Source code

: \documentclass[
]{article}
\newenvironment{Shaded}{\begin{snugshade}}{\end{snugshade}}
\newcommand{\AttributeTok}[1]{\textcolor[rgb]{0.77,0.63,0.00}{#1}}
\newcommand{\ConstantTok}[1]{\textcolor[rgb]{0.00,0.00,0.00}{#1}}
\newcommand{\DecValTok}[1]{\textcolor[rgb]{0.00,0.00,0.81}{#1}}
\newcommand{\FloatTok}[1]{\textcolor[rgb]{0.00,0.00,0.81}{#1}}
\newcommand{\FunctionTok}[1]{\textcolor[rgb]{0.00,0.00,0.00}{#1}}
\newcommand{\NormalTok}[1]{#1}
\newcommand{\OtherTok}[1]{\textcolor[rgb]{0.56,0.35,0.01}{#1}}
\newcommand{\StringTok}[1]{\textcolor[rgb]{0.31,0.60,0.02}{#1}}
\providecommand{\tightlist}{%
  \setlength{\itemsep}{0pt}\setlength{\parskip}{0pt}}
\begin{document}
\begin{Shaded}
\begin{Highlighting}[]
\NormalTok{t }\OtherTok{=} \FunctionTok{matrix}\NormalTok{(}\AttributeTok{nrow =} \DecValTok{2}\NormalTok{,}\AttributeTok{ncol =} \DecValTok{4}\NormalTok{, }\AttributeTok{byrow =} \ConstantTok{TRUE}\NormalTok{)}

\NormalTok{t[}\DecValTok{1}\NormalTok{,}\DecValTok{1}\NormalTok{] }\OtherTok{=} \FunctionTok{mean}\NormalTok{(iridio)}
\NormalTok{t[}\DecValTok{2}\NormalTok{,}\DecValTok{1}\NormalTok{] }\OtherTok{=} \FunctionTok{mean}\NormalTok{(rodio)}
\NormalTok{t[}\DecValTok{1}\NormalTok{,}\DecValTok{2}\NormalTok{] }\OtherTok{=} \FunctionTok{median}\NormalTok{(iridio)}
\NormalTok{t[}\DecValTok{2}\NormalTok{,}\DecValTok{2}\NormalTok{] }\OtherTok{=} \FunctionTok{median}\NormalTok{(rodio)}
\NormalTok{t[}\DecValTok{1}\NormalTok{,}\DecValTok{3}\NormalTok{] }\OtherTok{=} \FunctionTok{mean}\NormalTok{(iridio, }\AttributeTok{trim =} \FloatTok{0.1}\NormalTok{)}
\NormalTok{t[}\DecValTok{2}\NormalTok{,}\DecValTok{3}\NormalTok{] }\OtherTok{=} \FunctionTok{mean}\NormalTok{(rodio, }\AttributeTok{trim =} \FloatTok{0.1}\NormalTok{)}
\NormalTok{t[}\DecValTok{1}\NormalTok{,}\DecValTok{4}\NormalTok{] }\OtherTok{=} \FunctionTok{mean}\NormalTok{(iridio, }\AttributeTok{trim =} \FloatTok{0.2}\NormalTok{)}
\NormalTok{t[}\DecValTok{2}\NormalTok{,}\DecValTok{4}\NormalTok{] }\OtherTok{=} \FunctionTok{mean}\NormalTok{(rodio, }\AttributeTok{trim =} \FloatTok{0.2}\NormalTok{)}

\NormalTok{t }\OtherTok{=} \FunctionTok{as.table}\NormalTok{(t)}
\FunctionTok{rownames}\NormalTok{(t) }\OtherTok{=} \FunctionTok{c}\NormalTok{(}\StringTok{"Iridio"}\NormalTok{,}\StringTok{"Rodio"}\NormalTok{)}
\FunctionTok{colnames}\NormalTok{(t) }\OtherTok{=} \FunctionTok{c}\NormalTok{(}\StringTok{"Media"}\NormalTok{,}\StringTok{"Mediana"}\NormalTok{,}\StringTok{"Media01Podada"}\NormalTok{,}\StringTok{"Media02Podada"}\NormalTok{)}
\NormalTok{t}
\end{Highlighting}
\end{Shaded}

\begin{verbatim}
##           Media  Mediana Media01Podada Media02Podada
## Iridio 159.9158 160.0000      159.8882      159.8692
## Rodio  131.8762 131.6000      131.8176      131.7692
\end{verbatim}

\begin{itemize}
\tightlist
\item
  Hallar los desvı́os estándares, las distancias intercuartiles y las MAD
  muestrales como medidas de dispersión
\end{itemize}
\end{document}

**********

WHAT YOU SHOULD DO. If a line in the records contains the word "Shaded", copy it out.

TASK RESULT.
\newenvironment{Shaded}{\begin{snugshade}}{\end{snugshade}}
\begin{Shaded}
\end{Shaded}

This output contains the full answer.